Non appiccicando pezzi incoerenti fra di loro, ma ripartendo dalla condivisione e dalla speranza – lo ribadisco – di poter cambiare le cose. È questa la base per rifare una sinistra, per ritrovare i nostri valori e la nostra missione. È un processo complesso, ma necessario. La sinistra deve ritrovare il suo sguardo lungo sulle cose del mondo e deve fermare l’emorragia democratica dando spazio ai cittadini. L’esperienza del PCI è stata un’esperienza di soggettività, di protagonismo. Abbiamo conquistato molte cose dall’opposizione e non dal governo; con una mediazione certo, ma soprattutto con una grande mobilitazione del nostro popolo.

Al Paese manca la sinistra, ma anche il dissenso.
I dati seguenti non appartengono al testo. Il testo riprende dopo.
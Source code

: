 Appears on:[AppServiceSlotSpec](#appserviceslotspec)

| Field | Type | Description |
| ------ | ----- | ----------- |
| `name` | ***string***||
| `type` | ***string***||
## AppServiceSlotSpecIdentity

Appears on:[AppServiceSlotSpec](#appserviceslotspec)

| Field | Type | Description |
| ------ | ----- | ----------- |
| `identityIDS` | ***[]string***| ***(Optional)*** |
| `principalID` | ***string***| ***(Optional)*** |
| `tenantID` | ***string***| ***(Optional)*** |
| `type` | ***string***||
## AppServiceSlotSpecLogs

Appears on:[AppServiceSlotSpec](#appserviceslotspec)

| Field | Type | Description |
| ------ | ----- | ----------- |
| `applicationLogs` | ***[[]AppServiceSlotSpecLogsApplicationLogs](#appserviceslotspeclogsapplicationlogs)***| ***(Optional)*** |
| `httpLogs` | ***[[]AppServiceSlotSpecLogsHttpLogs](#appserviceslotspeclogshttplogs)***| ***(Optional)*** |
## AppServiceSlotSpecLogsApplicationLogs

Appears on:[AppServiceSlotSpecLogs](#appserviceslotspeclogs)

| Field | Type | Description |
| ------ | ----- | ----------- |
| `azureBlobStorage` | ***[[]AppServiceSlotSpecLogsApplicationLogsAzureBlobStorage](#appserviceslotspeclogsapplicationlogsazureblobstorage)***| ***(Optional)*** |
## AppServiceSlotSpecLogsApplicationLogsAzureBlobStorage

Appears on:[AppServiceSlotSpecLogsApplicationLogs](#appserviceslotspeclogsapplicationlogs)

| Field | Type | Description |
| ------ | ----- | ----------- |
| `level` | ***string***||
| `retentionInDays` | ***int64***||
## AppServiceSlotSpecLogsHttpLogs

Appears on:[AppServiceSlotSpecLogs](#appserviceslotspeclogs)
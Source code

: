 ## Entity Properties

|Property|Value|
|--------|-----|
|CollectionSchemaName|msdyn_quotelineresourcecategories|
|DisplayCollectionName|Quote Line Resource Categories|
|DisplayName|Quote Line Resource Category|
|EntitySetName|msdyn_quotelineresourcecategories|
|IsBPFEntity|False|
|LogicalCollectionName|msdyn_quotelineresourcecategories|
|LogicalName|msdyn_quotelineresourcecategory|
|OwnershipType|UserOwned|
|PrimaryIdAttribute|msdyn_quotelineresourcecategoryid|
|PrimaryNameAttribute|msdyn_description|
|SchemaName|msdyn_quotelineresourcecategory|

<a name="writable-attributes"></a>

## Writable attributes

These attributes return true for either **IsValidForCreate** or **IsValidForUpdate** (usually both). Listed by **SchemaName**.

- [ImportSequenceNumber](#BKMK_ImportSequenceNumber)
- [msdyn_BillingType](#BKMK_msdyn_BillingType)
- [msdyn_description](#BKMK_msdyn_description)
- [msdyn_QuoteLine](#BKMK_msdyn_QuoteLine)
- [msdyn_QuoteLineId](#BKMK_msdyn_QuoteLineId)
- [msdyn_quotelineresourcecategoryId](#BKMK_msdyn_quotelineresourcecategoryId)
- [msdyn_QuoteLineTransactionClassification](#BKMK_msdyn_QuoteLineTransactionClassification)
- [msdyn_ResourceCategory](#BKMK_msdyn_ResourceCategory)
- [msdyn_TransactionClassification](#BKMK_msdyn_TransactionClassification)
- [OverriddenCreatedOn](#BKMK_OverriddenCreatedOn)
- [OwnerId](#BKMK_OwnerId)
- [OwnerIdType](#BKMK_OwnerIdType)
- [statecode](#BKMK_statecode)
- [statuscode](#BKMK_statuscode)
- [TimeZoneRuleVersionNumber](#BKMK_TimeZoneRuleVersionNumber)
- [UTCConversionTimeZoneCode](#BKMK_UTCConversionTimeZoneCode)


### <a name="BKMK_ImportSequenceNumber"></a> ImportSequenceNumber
Perché è indispensabile il dissenso in un partito politico?

Spesso dico agli amici: vi piacerebbe avere un’avversione dei rispettivi partiti come quella che abbiamo subìto noi dal PCI. Quel nostro dissenso provocò una discussione, una frattura e, infine, un trauma molto forte. Ora qualsiasi persona può dissentire dal suo partito e non succede nulla, conta solamente la parola del leader in tv. Il dissenso non ha più la sua carica. Non sperate, dunque, di avere una radiazione per la vostra parola contraria, tanto non succede nulla: il dissenso non fa più paura.

Il 25 settembre il Paese ritornerà al voto e si prospetta un risultato importante di Giorgia Meloni. La si può considerare una vittoria delle donne?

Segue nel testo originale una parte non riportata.